Photographie : Drame et poésie de la vie quotidienne

Après une première exposition en Europe au Forum für Fotografie de Cologne, le Centre national de l’audiovisuel de Dudelange (CNA) accueille à son tour les travaux de la photographe américaine Mary Frey jusqu’au 25 novembre 2019. Une fusion remarquable entre les scènes intimes de la vie familiale et le procédé même de capture photographique.

Frey nomme sa dernière réalisation « Real Life Dramas », et le titre donne immédiatement la portée du projet : la photographe américaine s’est livrée à la mise en lumière d’instants familiers, partagés avec ses proches dans l’Amérique des années 1970. Pour autant, ces clichés apparemment banals contiennent tous une portée artistique évidente. En effet, Frey désire confronter le caractère instantané de ces « scènes » de vie quotidienne à la mise en « scène » photographique à proprement parler. Ainsi, chaque cliché est soigneusement préparé. Chaque détail compte, du tiroir négligemment ouvert aux jeux de lumière traversant les miroirs du living-room. L’impression de spontanéité semble contredite par l’intense travail de conception en amont.

En tant que spectateur, on prend part, consciemment ou non, au jeu presque théâtral mené par l’artiste. Notre appréhension de la photographie rencontre ses limites tant l’œuvre de l’Américaine brouille les frontières entre naturel et artificiel. Ces sujets habituels, connus, trop connus peut-être, passent au filtre de l’objectif de Frey, qui ne laisse rien au hasard et procède à la manière d’une réalisatrice de cinéma.

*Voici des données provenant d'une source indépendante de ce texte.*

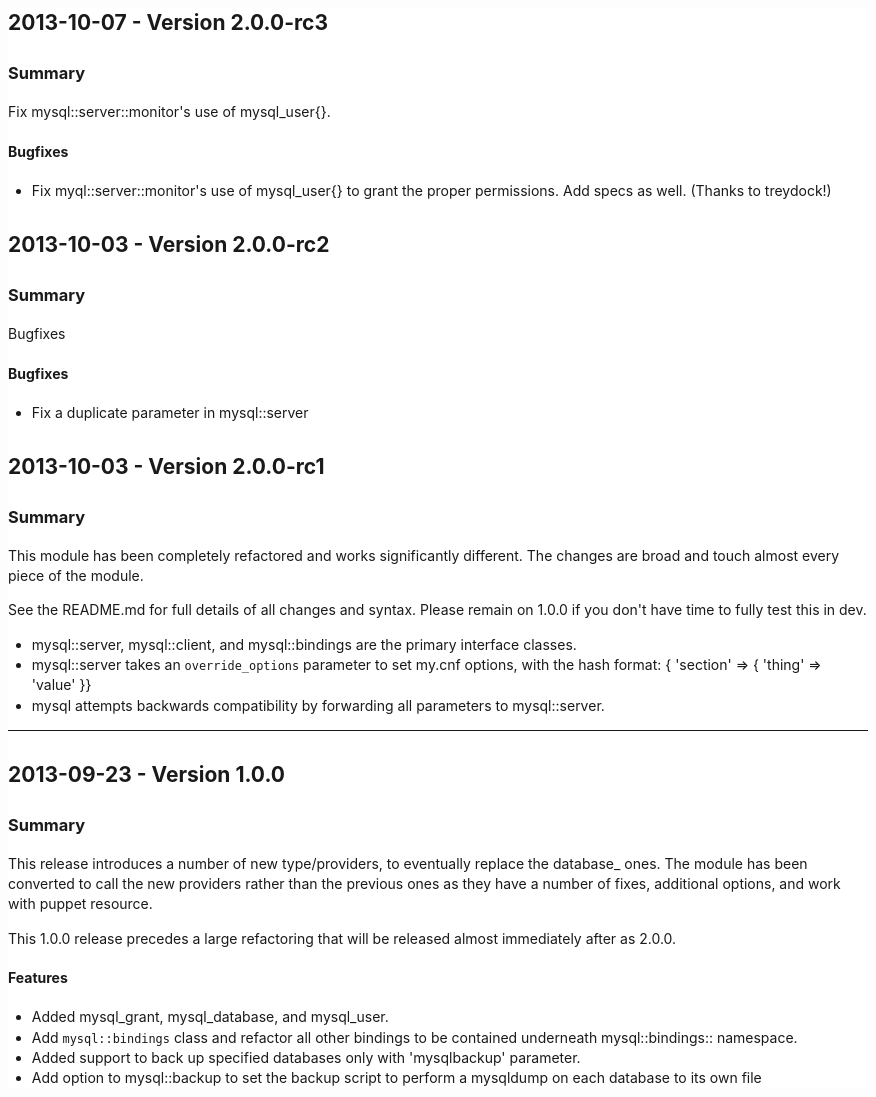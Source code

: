 
## 2013-10-07 - Version 2.0.0-rc3

### Summary
Fix mysql::server::monitor's use of mysql_user{}.

#### Bugfixes
- Fix myql::server::monitor's use of mysql_user{} to grant the proper
permissions.  Add specs as well.  (Thanks to treydock!)


## 2013-10-03 - Version 2.0.0-rc2

### Summary
Bugfixes

#### Bugfixes
- Fix a duplicate parameter in mysql::server


## 2013-10-03 - Version 2.0.0-rc1

### Summary

This module has been completely refactored and works significantly different.
The changes are broad and touch almost every piece of the module.

See the README.md for full details of all changes and syntax.
Please remain on 1.0.0 if you don't have time to fully test this in dev.

* mysql::server, mysql::client, and mysql::bindings are the primary interface
classes.
* mysql::server takes an `override_options` parameter to set my.cnf options,
with the hash format: { 'section' => { 'thing' => 'value' }}
* mysql attempts backwards compatibility by forwarding all parameters to
mysql::server.

---
## 2013-09-23 - Version 1.0.0

### Summary

This release introduces a number of new type/providers, to eventually
replace the database_ ones.  The module has been converted to call the
new providers rather than the previous ones as they have a number of
fixes, additional options, and work with puppet resource.

This 1.0.0 release precedes a large refactoring that will be released
almost immediately after as 2.0.0.

#### Features
- Added mysql_grant, mysql_database, and mysql_user.
- Add `mysql::bindings` class and refactor all other bindings to be contained underneath mysql::bindings:: namespace.
- Added support to back up specified databases only with 'mysqlbackup' parameter.
- Add option to mysql::backup to set the backup script to perform a mysqldump on each database to its own file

Vous apercevez une femme et son enfant dans une posture maternelle classique, et réalisez soudain que le faible contraste laisse deviner une autre personne dans l’ombre de la porte d’entrée. Un autre cliché montre trois jeunes femmes en pleine danse, et l’on comprend que leurs tenues rouge et bleu ne sont que l’écho de toute la décoration de la chambre, faite de ces exactes couleurs.

La photographie de Frey fait partie de ces œuvres qui ont l’immense mérite de réfléchir et de faire réfléchir sans prétention ni complexité. Les deux niveaux de réalité, c’est-à-dire le quotidien et l’art, se nourrissent mutuellement. Si l’œil de Frey capte l’étrange et l’inhabituel, ce n’est que pour mieux en souligner la présence dans la vie de tous les jours. On découvre alors ces prises de vue superbes des rues américaines en noir et blanc, où la réflexion du soleil donne un halo blanc presque divin aux quartiers déserts du Midwest rural.

Il s’agit donc moins de montrer que de comparer. L’artiste redéfinit à sa manière le rôle de documentation propre à la photographie en y soulignant tout l’artifice et toute la fiction. Le détail ajouté, perturbé, déplacé, donne à chaque œuvre une profondeur inattendue. C’est parce que Frey s’en prend directement à ce que nous attendons d’un cliché que son œuvre interroge autant.

De la réalité ou de la fiction, laquelle l’emporte ? Cet éternel débat artistique paraît donc résolu pour l’Américaine. La mise en scène du quotidien rappelle au spectateur que notre perception du réel dépend de ce que nous espérons, aimons ou craignons. Notre œil choisit et dispose, organisant les souvenirs d’une manière personnelle. Or, la photographie de Frey donne un corps à ce procédé psychologique. Elle nous montre ce que nous voyons ou croyons voir tous les jours : une vérité artificielle, subjective, artistique en un sens. Ainsi, c’est peut-être en nous rappelant notre potentialité d’artiste que Mary Frey excelle à ce point. Une exposition fantastique, si proche de nous, tant émotionnellement que géographiquement. À ne surtout pas manquer.